[[ Material to process, beginning ]]

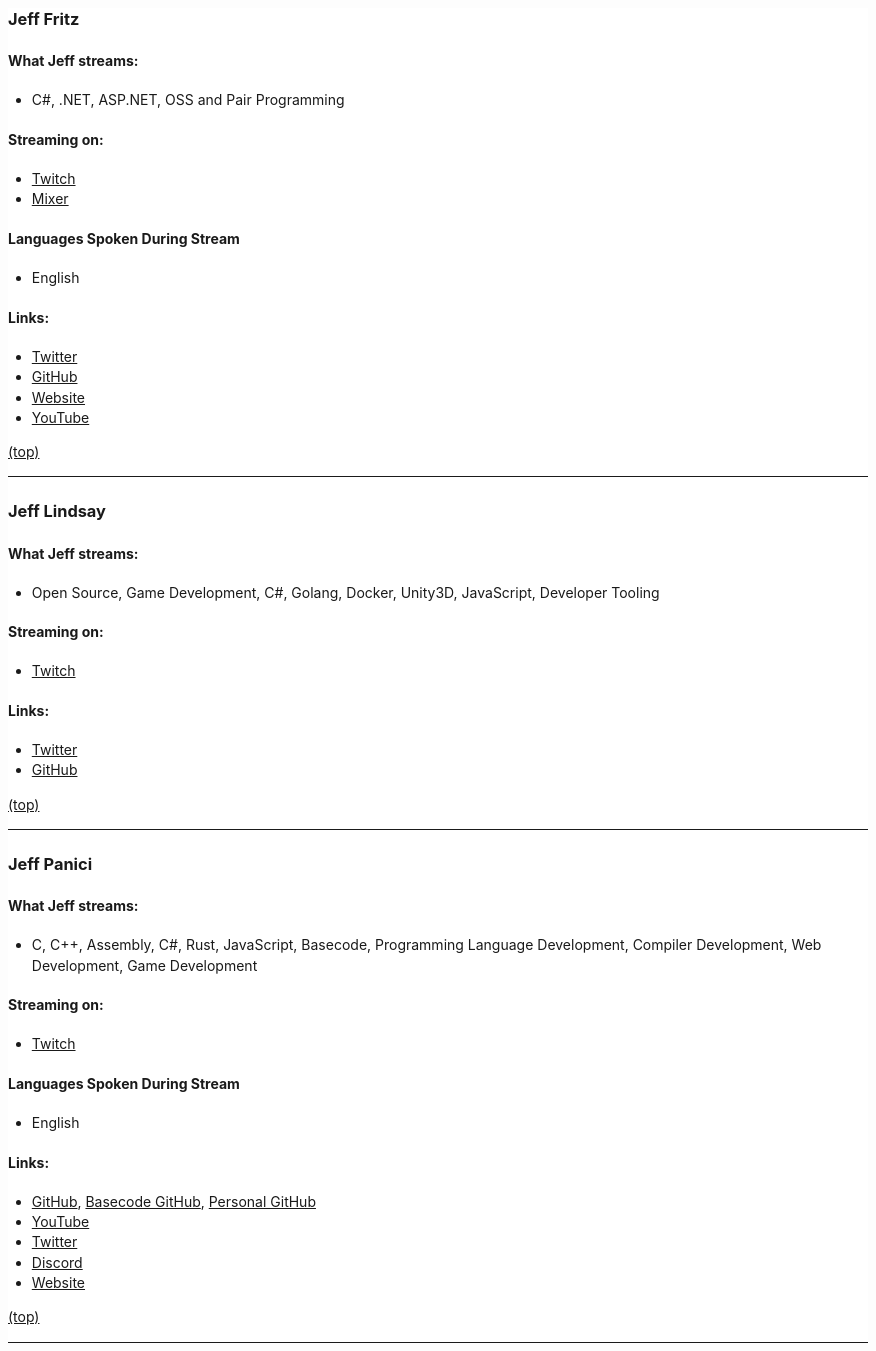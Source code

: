 ### Jeff Fritz
#### What Jeff streams:
- C#, .NET, ASP.NET, OSS and Pair Programming
#### Streaming on:
- [Twitch](https://twitch.tv/csharpfritz)
- [Mixer](https://mixer.com/csharpfritz)
#### Languages Spoken During Stream
- English
#### Links:
- [Twitter](https://twitter.com/csharpfritz)
- [GitHub](https://github.com/csharpfritz)
- [Website](http://jeffreyfritz.com/)
- [YouTube](https://www.youtube.com/channel/UCfvJirlbRTN-bU9sMWMb_ZQ)

[(top)](#table-of-contents)

---
### Jeff Lindsay
#### What Jeff streams:
- Open Source, Game Development, C#, Golang, Docker, Unity3D, JavaScript, Developer Tooling
#### Streaming on:
- [Twitch](https://www.twitch.tv/progrium)
#### Links:
- [Twitter](https://twitter.com/progrium)
- [GitHub](https://github.com/progrium)

[(top)](#table-of-contents)

---
### Jeff Panici
#### What Jeff streams:
- C, C++, Assembly, C#, Rust, JavaScript, Basecode, Programming Language Development, Compiler Development, Web Development, Game Development
#### Streaming on:
- [Twitch](https://www.twitch.tv/nybblesio)
#### Languages Spoken During Stream
- English
#### Links:
- [GitHub](https://github.com/nybblesio), [Basecode GitHub](https://github.com/basecode-lang), [Personal GitHub](https://github.com/jeffpanici75)
- [YouTube](https://www.youtube.com/channel/UCaV77OIv89qfsnncY5J2zvg)
- [Twitter](https://twitter.com/nybbles_io)
- [Discord](https://discord.gg/fdejMhU)
- [Website](https://nybbles.io/)

[(top)](#table-of-contents)

---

[[ Material to process, end ]]

Transcribe the records above exactly, excluding every picture.

== Solution ==
Source code

: ### Jeff Fritz
#### What Jeff streams:
- C#, .NET, ASP.NET, OSS and Pair Programming
#### Streaming on:
- [Twitch](https://twitch.tv/csharpfritz)
- [Mixer](https://mixer.com/csharpfritz)
#### Languages Spoken During Stream
- English
#### Links:
- [Twitter](https://twitter.com/csharpfritz)
- [GitHub](https://github.com/csharpfritz)
- [Website](http://jeffreyfritz.com/)
- [YouTube](https://www.youtube.com/channel/UCfvJirlbRTN-bU9sMWMb_ZQ)

[(top)](#table-of-contents)

---
### Jeff Lindsay
#### What Jeff streams:
- Open Source, Game Development, C#, Golang, Docker, Unity3D, JavaScript, Developer Tooling
#### Streaming on:
- [Twitch](https://www.twitch.tv/progrium)
#### Links:
- [Twitter](https://twitter.com/progrium)
- [GitHub](https://github.com/progrium)

[(top)](#table-of-contents)

---
### Jeff Panici
#### What Jeff streams:
- C, C++, Assembly, C#, Rust, JavaScript, Basecode, Programming Language Development, Compiler Development, Web Development, Game Development
#### Streaming on:
- [Twitch](https://www.twitch.tv/nybblesio)
#### Languages Spoken During Stream
- English
#### Links:
- [GitHub](https://github.com/nybblesio), [Basecode GitHub](https://github.com/basecode-lang), [Personal GitHub](https://github.com/jeffpanici75)
- [YouTube](https://www.youtube.com/channel/UCaV77OIv89qfsnncY5J2zvg)
- [Twitter](https://twitter.com/nybbles_io)
- [Discord](https://discord.gg/fdejMhU)
- [Website](https://nybbles.io/)

[(top)](#table-of-contents)

---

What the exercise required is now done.